* _WHAT IS REQUIRED_: Give again, word for word, every line in the entries below from the line with "information system engineers" up to and including the line with "- 📫 How to reach", and no other line.

* _DATA SHOWN_:
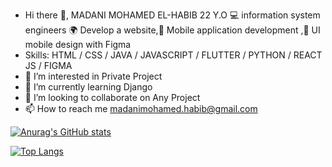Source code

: - Hi there 👋, MADANI MOHAMED EL-HABIB 22 Y.O
  💻 information system engineers
  🌍 Develop a website,📱 Mobile application development ,📱 UI mobile design with Figma
- Skills: HTML / CSS / JAVA / JAVASCRIPT / FLUTTER / PYTHON / REACT JS / FIGMA
- 👀 I’m interested in Private Project
- 🌱 I’m currently learning Django
- 💞️ I’m looking to collaborate on Any Project
- 📫 How to reach me madanimohamed.habib@gmail.com

[![Anurag's GitHub stats](https://github-readme-stats.vercel.app/api?username=madanimohadhabib&show_icons=true&theme=radical)](https://github.com/madanimohadhabib/github-readme-stats)

[![Top Langs](https://github-readme-stats.vercel.app/api/top-langs/?username=madanimohadhabib)](https://github.com/madanimohadhabib/github-readme-stats)

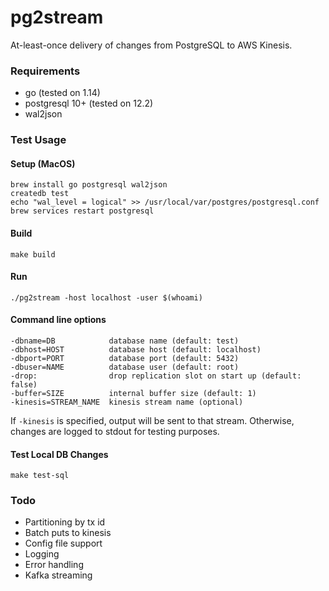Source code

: # pg2stream

At-least-once delivery of changes from PostgreSQL to AWS Kinesis.

### Requirements

* go (tested on 1.14)
* postgresql 10+ (tested on 12.2)
* wal2json

### Test Usage

#### Setup (MacOS)

    brew install go postgresql wal2json
    createdb test
    echo "wal_level = logical" >> /usr/local/var/postgres/postgresql.conf
    brew services restart postgresql

#### Build

    make build

#### Run

    ./pg2stream -host localhost -user $(whoami)

#### Command line options

	-dbname=DB            database name (default: test)
	-dbhost=HOST          database host (default: localhost)
	-dbport=PORT          database port (default: 5432)
	-dbuser=NAME          database user (default: root)
	-drop:                drop replication slot on start up (default: false)
	-buffer=SIZE          internal buffer size (default: 1)
	-kinesis=STREAM_NAME  kinesis stream name (optional)

If `-kinesis` is specified, output will be sent to that stream. Otherwise, changes are logged to stdout
for testing purposes.

#### Test Local DB Changes

    make test-sql

### Todo

* Partitioning by tx id
* Batch puts to kinesis
* Config file support
* Logging
* Error handling
* Kafka streaming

* _RESPONSE AREA_:
  💻 information system engineers
  🌍 Develop a website,📱 Mobile application development ,📱 UI mobile design with Figma
- Skills: HTML / CSS / JAVA / JAVASCRIPT / FLUTTER / PYTHON / REACT JS / FIGMA
- 👀 I’m interested in Private Project
- 🌱 I’m currently learning Django
- 💞️ I’m looking to collaborate on Any Project
- 📫 How to reach me madanimohamed.habib@gmail.com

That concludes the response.